Data supplied:
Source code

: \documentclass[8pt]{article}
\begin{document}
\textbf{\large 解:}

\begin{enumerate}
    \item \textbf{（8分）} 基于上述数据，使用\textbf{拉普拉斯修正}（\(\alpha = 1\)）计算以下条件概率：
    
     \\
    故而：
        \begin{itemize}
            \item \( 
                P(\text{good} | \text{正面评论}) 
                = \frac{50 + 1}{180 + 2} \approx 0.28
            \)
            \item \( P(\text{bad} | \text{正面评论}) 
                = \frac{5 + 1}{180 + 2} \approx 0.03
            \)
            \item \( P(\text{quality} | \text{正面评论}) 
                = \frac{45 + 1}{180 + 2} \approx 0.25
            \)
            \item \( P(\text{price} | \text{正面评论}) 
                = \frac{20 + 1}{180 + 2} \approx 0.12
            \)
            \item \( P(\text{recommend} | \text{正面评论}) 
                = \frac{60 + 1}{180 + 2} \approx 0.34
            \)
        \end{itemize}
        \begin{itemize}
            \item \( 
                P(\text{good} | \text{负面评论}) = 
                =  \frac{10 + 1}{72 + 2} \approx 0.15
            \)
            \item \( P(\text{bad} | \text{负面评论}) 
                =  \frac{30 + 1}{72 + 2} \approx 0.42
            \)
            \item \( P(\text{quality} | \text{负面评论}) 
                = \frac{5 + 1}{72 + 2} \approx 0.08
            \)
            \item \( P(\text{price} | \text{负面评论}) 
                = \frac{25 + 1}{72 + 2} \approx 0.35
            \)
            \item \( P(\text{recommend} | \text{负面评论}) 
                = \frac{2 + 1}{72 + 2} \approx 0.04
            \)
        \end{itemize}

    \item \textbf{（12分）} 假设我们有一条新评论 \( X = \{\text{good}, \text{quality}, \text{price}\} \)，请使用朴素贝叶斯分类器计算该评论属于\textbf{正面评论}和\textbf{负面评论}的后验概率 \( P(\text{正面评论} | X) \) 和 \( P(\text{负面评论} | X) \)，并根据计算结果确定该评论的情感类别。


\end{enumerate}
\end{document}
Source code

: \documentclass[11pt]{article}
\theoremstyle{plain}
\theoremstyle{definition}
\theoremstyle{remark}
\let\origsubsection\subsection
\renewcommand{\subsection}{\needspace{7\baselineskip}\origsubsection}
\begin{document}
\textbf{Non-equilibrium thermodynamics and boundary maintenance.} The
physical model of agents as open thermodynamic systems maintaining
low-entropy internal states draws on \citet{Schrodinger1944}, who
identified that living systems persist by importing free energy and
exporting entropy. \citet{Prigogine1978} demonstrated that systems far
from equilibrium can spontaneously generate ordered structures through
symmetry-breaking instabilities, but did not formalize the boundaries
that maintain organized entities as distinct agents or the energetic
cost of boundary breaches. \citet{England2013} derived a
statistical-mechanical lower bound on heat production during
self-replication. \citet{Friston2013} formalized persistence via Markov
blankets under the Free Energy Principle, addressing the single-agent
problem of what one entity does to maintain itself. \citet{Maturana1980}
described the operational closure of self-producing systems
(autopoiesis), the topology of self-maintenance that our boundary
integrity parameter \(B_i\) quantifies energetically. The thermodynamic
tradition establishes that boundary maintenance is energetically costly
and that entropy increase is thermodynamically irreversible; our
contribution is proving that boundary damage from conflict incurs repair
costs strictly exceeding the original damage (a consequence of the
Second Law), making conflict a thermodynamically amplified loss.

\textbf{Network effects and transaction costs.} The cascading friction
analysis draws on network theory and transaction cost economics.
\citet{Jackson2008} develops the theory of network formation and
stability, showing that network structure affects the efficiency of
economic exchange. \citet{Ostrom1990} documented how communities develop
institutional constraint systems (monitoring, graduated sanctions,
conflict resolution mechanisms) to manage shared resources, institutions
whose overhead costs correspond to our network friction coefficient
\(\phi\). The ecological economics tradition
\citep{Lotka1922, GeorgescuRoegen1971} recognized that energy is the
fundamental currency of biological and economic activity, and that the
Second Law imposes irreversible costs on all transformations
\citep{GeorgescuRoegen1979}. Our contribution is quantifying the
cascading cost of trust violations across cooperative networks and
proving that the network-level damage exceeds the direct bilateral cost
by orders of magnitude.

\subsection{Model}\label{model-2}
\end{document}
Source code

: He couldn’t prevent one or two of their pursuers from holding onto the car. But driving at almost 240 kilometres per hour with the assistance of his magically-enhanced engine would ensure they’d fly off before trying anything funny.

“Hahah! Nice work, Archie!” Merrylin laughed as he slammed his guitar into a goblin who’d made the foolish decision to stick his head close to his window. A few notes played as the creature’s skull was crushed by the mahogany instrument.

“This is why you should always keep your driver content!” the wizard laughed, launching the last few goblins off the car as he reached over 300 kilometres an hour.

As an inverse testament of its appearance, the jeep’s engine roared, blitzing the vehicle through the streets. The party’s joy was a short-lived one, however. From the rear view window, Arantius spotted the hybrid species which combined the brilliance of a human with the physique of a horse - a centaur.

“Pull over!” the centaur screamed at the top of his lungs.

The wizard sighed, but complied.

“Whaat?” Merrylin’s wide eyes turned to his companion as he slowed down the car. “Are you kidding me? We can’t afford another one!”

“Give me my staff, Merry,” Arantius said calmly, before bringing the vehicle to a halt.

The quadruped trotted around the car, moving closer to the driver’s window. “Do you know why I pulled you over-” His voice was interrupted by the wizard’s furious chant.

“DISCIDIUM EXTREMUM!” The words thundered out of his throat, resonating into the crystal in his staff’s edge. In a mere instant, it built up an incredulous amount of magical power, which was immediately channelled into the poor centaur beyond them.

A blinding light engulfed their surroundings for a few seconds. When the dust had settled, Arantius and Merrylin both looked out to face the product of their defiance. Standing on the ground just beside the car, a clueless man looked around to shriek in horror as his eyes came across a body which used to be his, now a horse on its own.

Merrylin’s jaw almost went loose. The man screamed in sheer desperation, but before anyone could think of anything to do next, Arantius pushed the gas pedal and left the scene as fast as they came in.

Instructions for the task:
Begin with the line that has "The wizard sighed, but complied." in the listing above and end after the line that has "centaur beyond them."; output those lines exactly.

Result of the exercise:
The wizard sighed, but complied.

“Whaat?” Merrylin’s wide eyes turned to his companion as he slowed down the car. “Are you kidding me? We can’t afford another one!”

“Give me my staff, Merry,” Arantius said calmly, before bringing the vehicle to a halt.

The quadruped trotted around the car, moving closer to the driver’s window. “Do you know why I pulled you over-” His voice was interrupted by the wizard’s furious chant.

“DISCIDIUM EXTREMUM!” The words thundered out of his throat, resonating into the crystal in his staff’s edge. In a mere instant, it built up an incredulous amount of magical power, which was immediately channelled into the poor centaur beyond them.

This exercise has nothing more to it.